• [Work instruction] Among the lines of the records below, copy those that hold the word "time".

═══ Task inputs ═══

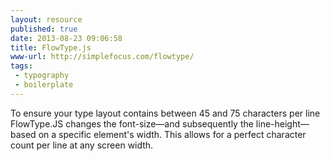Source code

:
 ```yaml
---
layout: resource
published: true
date: 2013-08-23 09:06:58
title: FlowType.js
www-url: http://simplefocus.com/flowtype/ 
tags:
 - typography
 - boilerplate
---
```



To ensure your type layout contains between 45 and 75 characters per line FlowType.JS changes the font-size—and subsequently the line-height—based on a specific element's width. This allows for a perfect character count per line at any screen width.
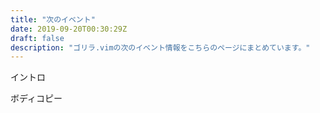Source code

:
 ```yaml
---
title: "次のイベント"
date: 2019-09-20T00:30:29Z
draft: false
description: "ゴリラ.vimの次のイベント情報をこちらのページにまとめています。"
---
```


イントロ

<!--more-->

ボディコピー
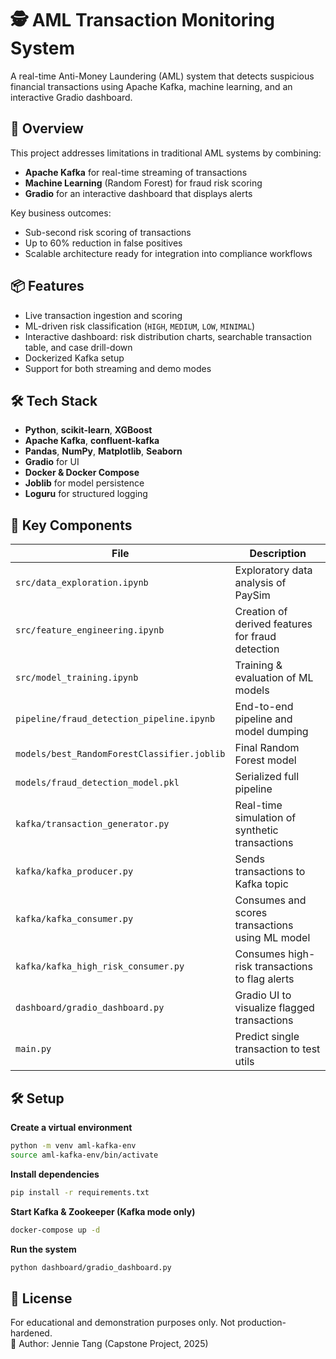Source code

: # 🕵️ AML Transaction Monitoring System

A real-time Anti-Money Laundering (AML) system that detects suspicious financial transactions using Apache Kafka, machine learning, and an interactive Gradio dashboard.

## 🚀 Overview

This project addresses limitations in traditional AML systems by combining:

- **Apache Kafka** for real-time streaming of transactions
- **Machine Learning** (Random Forest) for fraud risk scoring
- **Gradio** for an interactive dashboard that displays alerts

Key business outcomes:
- Sub-second risk scoring of transactions
- Up to 60% reduction in false positives
- Scalable architecture ready for integration into compliance workflows

## 📦 Features

- Live transaction ingestion and scoring
- ML-driven risk classification (`HIGH`, `MEDIUM`, `LOW`, `MINIMAL`)
- Interactive dashboard: risk distribution charts, searchable transaction table, and case drill-down
- Dockerized Kafka setup
- Support for both streaming and demo modes

## 🛠️ Tech Stack

- **Python**, **scikit-learn**, **XGBoost**
- **Apache Kafka**, **confluent-kafka**
- **Pandas**, **NumPy**, **Matplotlib**, **Seaborn**
- **Gradio** for UI
- **Docker & Docker Compose**
- **Joblib** for model persistence
- **Loguru** for structured logging

## 📁 Key Components

| File | Description |
|------|-------------|
| `src/data_exploration.ipynb` | Exploratory data analysis of PaySim |
| `src/feature_engineering.ipynb` | Creation of derived features for fraud detection |
| `src/model_training.ipynb` | Training & evaluation of ML models |
| `pipeline/fraud_detection_pipeline.ipynb` | End-to-end pipeline and model dumping |
| `models/best_RandomForestClassifier.joblib` | Final Random Forest model |
| `models/fraud_detection_model.pkl` | Serialized full pipeline |
| `kafka/transaction_generator.py` | Real-time simulation of synthetic transactions |
| `kafka/kafka_producer.py` | Sends transactions to Kafka topic |
| `kafka/kafka_consumer.py` | Consumes and scores transactions using ML model |
| `kafka/kafka_high_risk_consumer.py` | Consumes high-risk transactions to flag alerts |
| `dashboard/gradio_dashboard.py` | Gradio UI to visualize flagged transactions |
| `main.py` | Predict single transaction to test utils |

## 🛠️ Setup
**Create a virtual environment**
```bash
python -m venv aml-kafka-env
source aml-kafka-env/bin/activate
```
**Install dependencies**
```bash
pip install -r requirements.txt
```
**Start Kafka & Zookeeper (Kafka mode only)**
```bash
docker-compose up -d
```
**Run the system**
```bash
python dashboard/gradio_dashboard.py
```

## 📄 License
For educational and demonstration purposes only. Not production-hardened.
<br>📍 Author: Jennie Tang (Capstone Project, 2025)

═══

• [Solved problem]
A real-time Anti-Money Laundering (AML) system that detects suspicious financial transactions using Apache Kafka, machine learning, and an interactive Gradio dashboard.
- **Apache Kafka** for real-time streaming of transactions
| `kafka/transaction_generator.py` | Real-time simulation of synthetic transactions |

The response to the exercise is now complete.